People are getting ready to celebrate Diwali on November 4th and ahead of it, Tollywood beauties came with a powerful message. Speaking to scribes they asked all to ditch LEDs and light diyas.
Pragya Jaiswal says “Diwali is incomplete without diyas. I believe everyone should light up their houses with handmade diyas this year instead of LED lights. This way we don’t just end up supporting local potters, we also follow a tradition that has been around for years. Be vocal for local, go to that local potter and pick up diyas that they made so lovingly. I’m sure it will make their festival and yours much brighter.”
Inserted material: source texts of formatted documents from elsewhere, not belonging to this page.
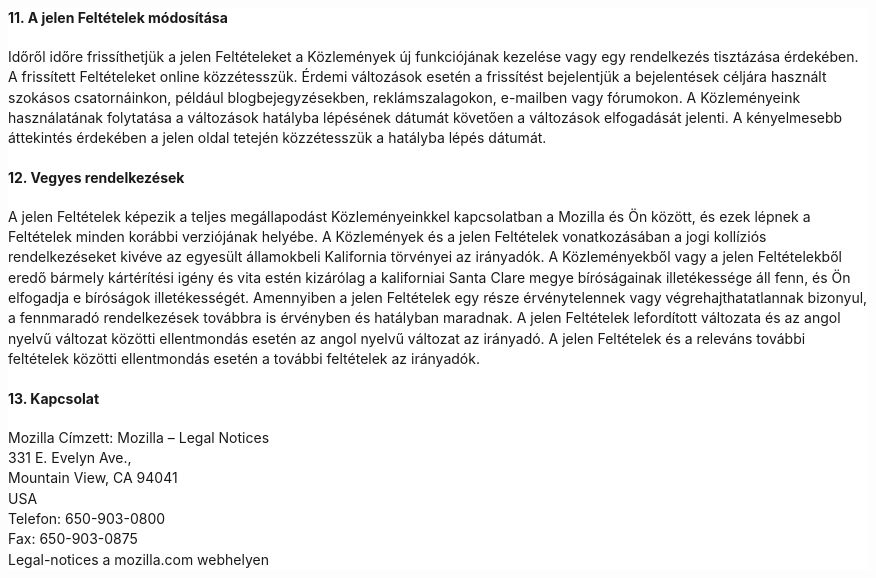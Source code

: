 
#### 11\. A jelen Feltételek módosítása  

Időről időre frissíthetjük a jelen Feltételeket a Közlemények új funkciójának kezelése vagy egy rendelkezés tisztázása érdekében. A frissített Feltételeket online közzétesszük. Érdemi változások esetén a frissítést bejelentjük a bejelentések céljára használt szokásos csatornáinkon, például blogbejegyzésekben, reklámszalagokon, e-mailben vagy fórumokon. A Közleményeink használatának folytatása a változások hatályba lépésének dátumát követően a változások elfogadását jelenti. A kényelmesebb áttekintés érdekében a jelen oldal tetején közzétesszük a hatályba lépés dátumát.

#### 12\. Vegyes rendelkezések  

A jelen Feltételek képezik a teljes megállapodást Közleményeinkkel kapcsolatban a Mozilla és Ön között, és ezek lépnek a Feltételek minden korábbi verziójának helyébe. A Közlemények és a jelen Feltételek vonatkozásában a jogi kollíziós rendelkezéseket kivéve az egyesült államokbeli Kalifornia törvényei az irányadók. A Közleményekből vagy a jelen Feltételekből eredő bármely kártérítési igény és vita estén kizárólag a kaliforniai Santa Clare megye bíróságainak illetékessége áll fenn, és Ön elfogadja e bíróságok illetékességét. Amennyiben a jelen Feltételek egy része érvénytelennek vagy végrehajthatatlannak bizonyul, a fennmaradó rendelkezések továbbra is érvényben és hatályban maradnak. A jelen Feltételek lefordított változata és az angol nyelvű változat közötti ellentmondás esetén az angol nyelvű változat az irányadó. A jelen Feltételek és a releváns további feltételek közötti ellentmondás esetén a további feltételek az irányadók.

#### 13\. Kapcsolat

Mozilla
Címzett: Mozilla – Legal Notices  
331 E. Evelyn Ave.,  
Mountain View, CA 94041  
USA  
Telefon: 650-903-0800  
Fax: 650-903-0875  
Legal-notices a mozilla.com webhelyen

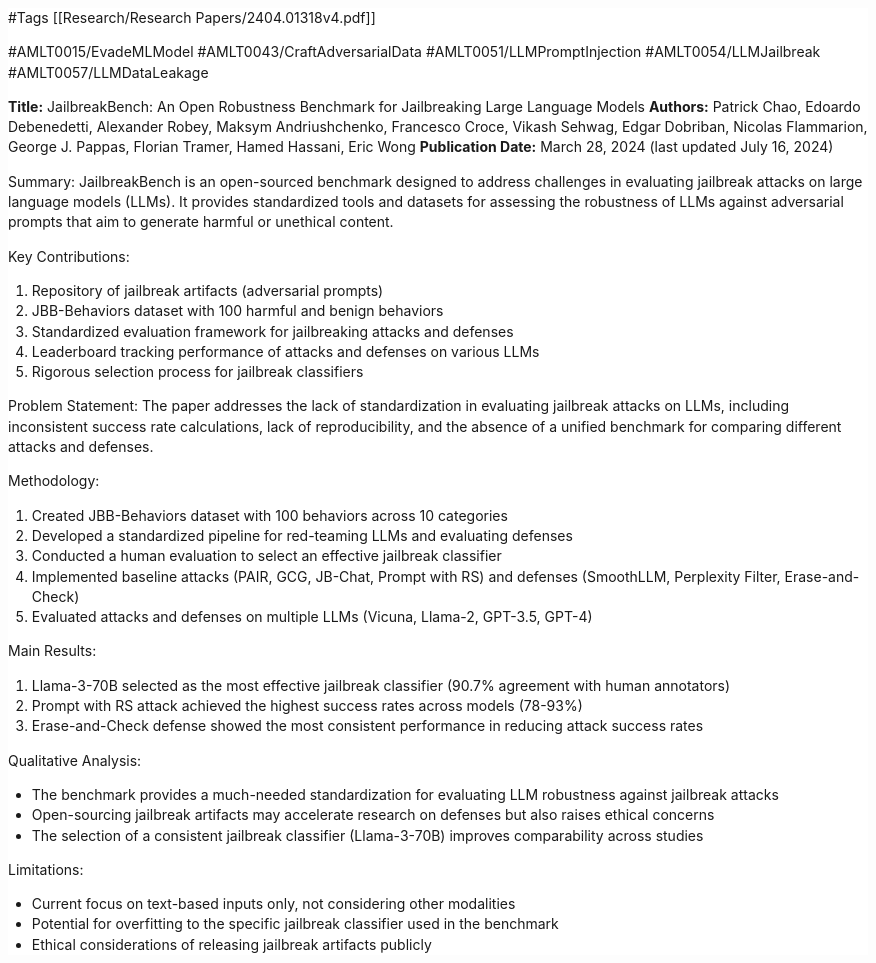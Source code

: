 #Tags
[[Research/Research Papers/2404.01318v4.pdf]]

#AMLT0015/EvadeMLModel
#AMLT0043/CraftAdversarialData
#AMLT0051/LLMPromptInjection
#AMLT0054/LLMJailbreak
#AMLT0057/LLMDataLeakage

**Title:** JailbreakBench: An Open Robustness Benchmark for Jailbreaking Large Language Models
**Authors:** Patrick Chao, Edoardo Debenedetti, Alexander Robey, Maksym Andriushchenko, Francesco Croce, Vikash Sehwag, Edgar Dobriban, Nicolas Flammarion, George J. Pappas, Florian Tramer, Hamed Hassani, Eric Wong
**Publication Date:** March 28, 2024 (last updated July 16, 2024)

Summary:
JailbreakBench is an open-sourced benchmark designed to address challenges in evaluating jailbreak attacks on large language models (LLMs). It provides standardized tools and datasets for assessing the robustness of LLMs against adversarial prompts that aim to generate harmful or unethical content.

Key Contributions:
1. Repository of jailbreak artifacts (adversarial prompts)
2. JBB-Behaviors dataset with 100 harmful and benign behaviors
3. Standardized evaluation framework for jailbreaking attacks and defenses
4. Leaderboard tracking performance of attacks and defenses on various LLMs
5. Rigorous selection process for jailbreak classifiers

Problem Statement:
The paper addresses the lack of standardization in evaluating jailbreak attacks on LLMs, including inconsistent success rate calculations, lack of reproducibility, and the absence of a unified benchmark for comparing different attacks and defenses.

Methodology:
1. Created JBB-Behaviors dataset with 100 behaviors across 10 categories
2. Developed a standardized pipeline for red-teaming LLMs and evaluating defenses
3. Conducted a human evaluation to select an effective jailbreak classifier
4. Implemented baseline attacks (PAIR, GCG, JB-Chat, Prompt with RS) and defenses (SmoothLLM, Perplexity Filter, Erase-and-Check)
5. Evaluated attacks and defenses on multiple LLMs (Vicuna, Llama-2, GPT-3.5, GPT-4)

Main Results:
1. Llama-3-70B selected as the most effective jailbreak classifier (90.7% agreement with human annotators)
2. Prompt with RS attack achieved the highest success rates across models (78-93%)
3. Erase-and-Check defense showed the most consistent performance in reducing attack success rates

Qualitative Analysis:
- The benchmark provides a much-needed standardization for evaluating LLM robustness against jailbreak attacks
- Open-sourcing jailbreak artifacts may accelerate research on defenses but also raises ethical concerns
- The selection of a consistent jailbreak classifier (Llama-3-70B) improves comparability across studies

Limitations:
- Current focus on text-based inputs only, not considering other modalities
- Potential for overfitting to the specific jailbreak classifier used in the benchmark
- Ethical considerations of releasing jailbreak artifacts publicly
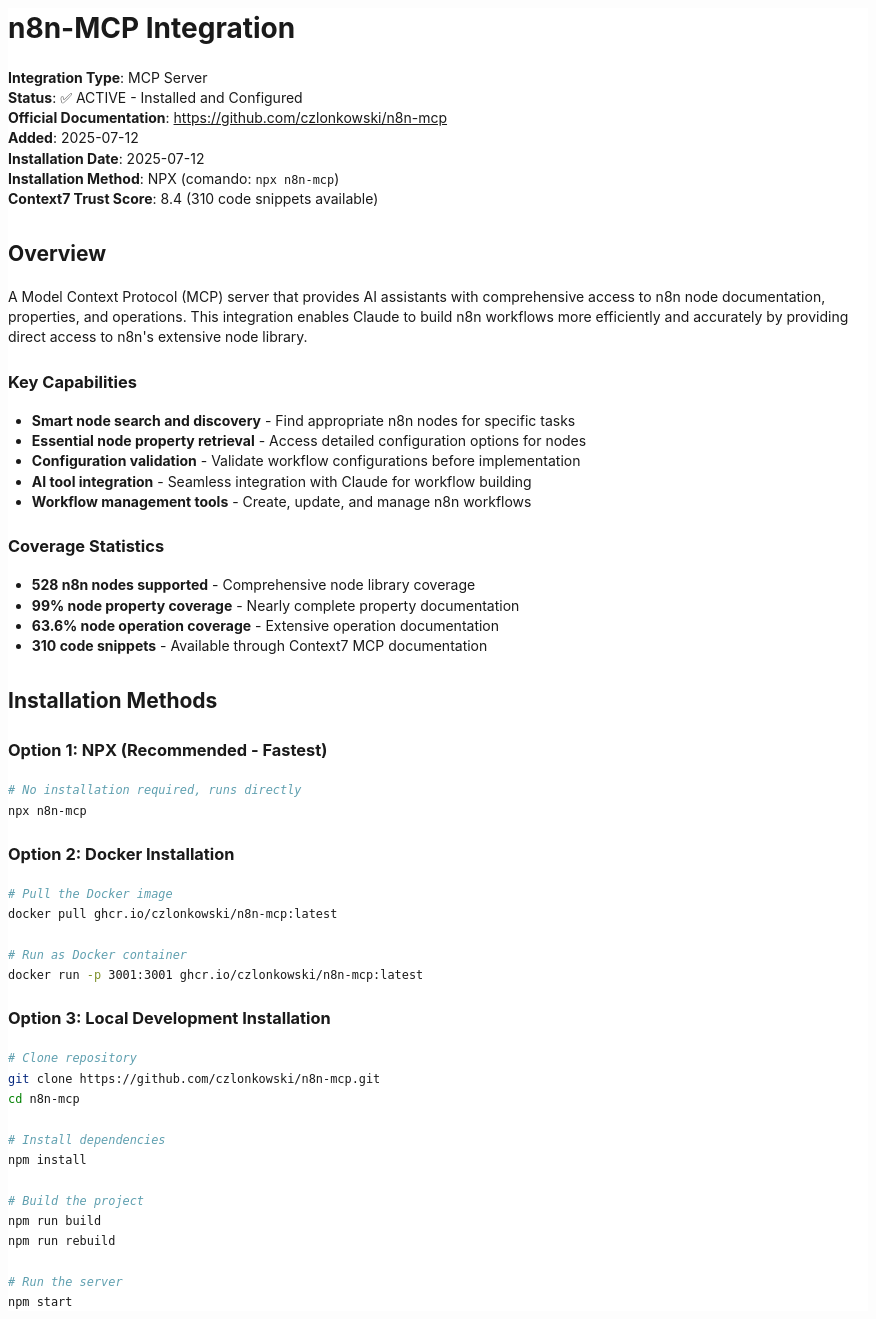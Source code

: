# n8n-MCP Integration

**Integration Type**: MCP Server  
**Status**: ✅ ACTIVE - Installed and Configured  
**Official Documentation**: https://github.com/czlonkowski/n8n-mcp  
**Added**: 2025-07-12  
**Installation Date**: 2025-07-12  
**Installation Method**: NPX (comando: `npx n8n-mcp`)  
**Context7 Trust Score**: 8.4 (310 code snippets available)

## Overview

A Model Context Protocol (MCP) server that provides AI assistants with comprehensive access to n8n node documentation, properties, and operations. This integration enables Claude to build n8n workflows more efficiently and accurately by providing direct access to n8n's extensive node library.

### Key Capabilities
- **Smart node search and discovery** - Find appropriate n8n nodes for specific tasks
- **Essential node property retrieval** - Access detailed configuration options for nodes
- **Configuration validation** - Validate workflow configurations before implementation
- **AI tool integration** - Seamless integration with Claude for workflow building
- **Workflow management tools** - Create, update, and manage n8n workflows

### Coverage Statistics
- **528 n8n nodes supported** - Comprehensive node library coverage
- **99% node property coverage** - Nearly complete property documentation
- **63.6% node operation coverage** - Extensive operation documentation
- **310 code snippets** - Available through Context7 MCP documentation

## Installation Methods

### Option 1: NPX (Recommended - Fastest)
```bash
# No installation required, runs directly
npx n8n-mcp
```

### Option 2: Docker Installation
```bash
# Pull the Docker image
docker pull ghcr.io/czlonkowski/n8n-mcp:latest

# Run as Docker container
docker run -p 3001:3001 ghcr.io/czlonkowski/n8n-mcp:latest
```

### Option 3: Local Development Installation
```bash
# Clone repository
git clone https://github.com/czlonkowski/n8n-mcp.git
cd n8n-mcp

# Install dependencies
npm install

# Build the project
npm run build
npm run rebuild

# Run the server
npm start
```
Adah Sharma says ‘”The pandemic has been difficult for local artisans; their lives have come to a halt. There have been no melas and sales during COVID-19 for these potters who depend on the festive season to make money and feed their families. I personally like decorating my house with traditional diyas made from clay and mud, because they lend an authentic feel to the festival. With the world slowly inching back towards normal, let’s do our bit to help potters earn their wages and get back to normalcy too.”
Digangana Suryvanshi says ‘I’ve always believed in the power of lighting a diya during Diwali. No matter what the new trend is, the joy and comfort in decorating the house with diyas is unparalleled. For me, the festival is all about decorating my house with rangolis and diyas and connecting with family and friends over sweets. Modernisation is good but Diwali does not feel the same with artificial lights, no matter how good they are. Be it for spiritual reasons or to support local businesses, it’s always better to invest in diyas.’
Shradda Das says ‘Festivals are that time of the year where we get to celebrate our culture and traditions. I make it a point to purchase exclusively Indian-made goods over imported stuff for decorations and other festivities. Now that things are slowly going back to normal, we must try to purchase diyas from street vendors and encourage them. Diwali is a beautiful festival, so let’s celebrate it by filling our day with light, good food and lots of love.’
Malavika Mohanan adds “As a child, I loved to play with crackers. However, as I grew older, I found out about how the industry encourages child labour and the damage it causes to the environment. Since then, my way of celebrating the festival is by buying diyas from local artisans and decorating my home with it. We live in a much more aware world than what I grew up in, so we need to make more of an effort to be sustainable. Artisans have faced the brunt of the pandemic; the only way we can support their livelihood is by buying from them this season.”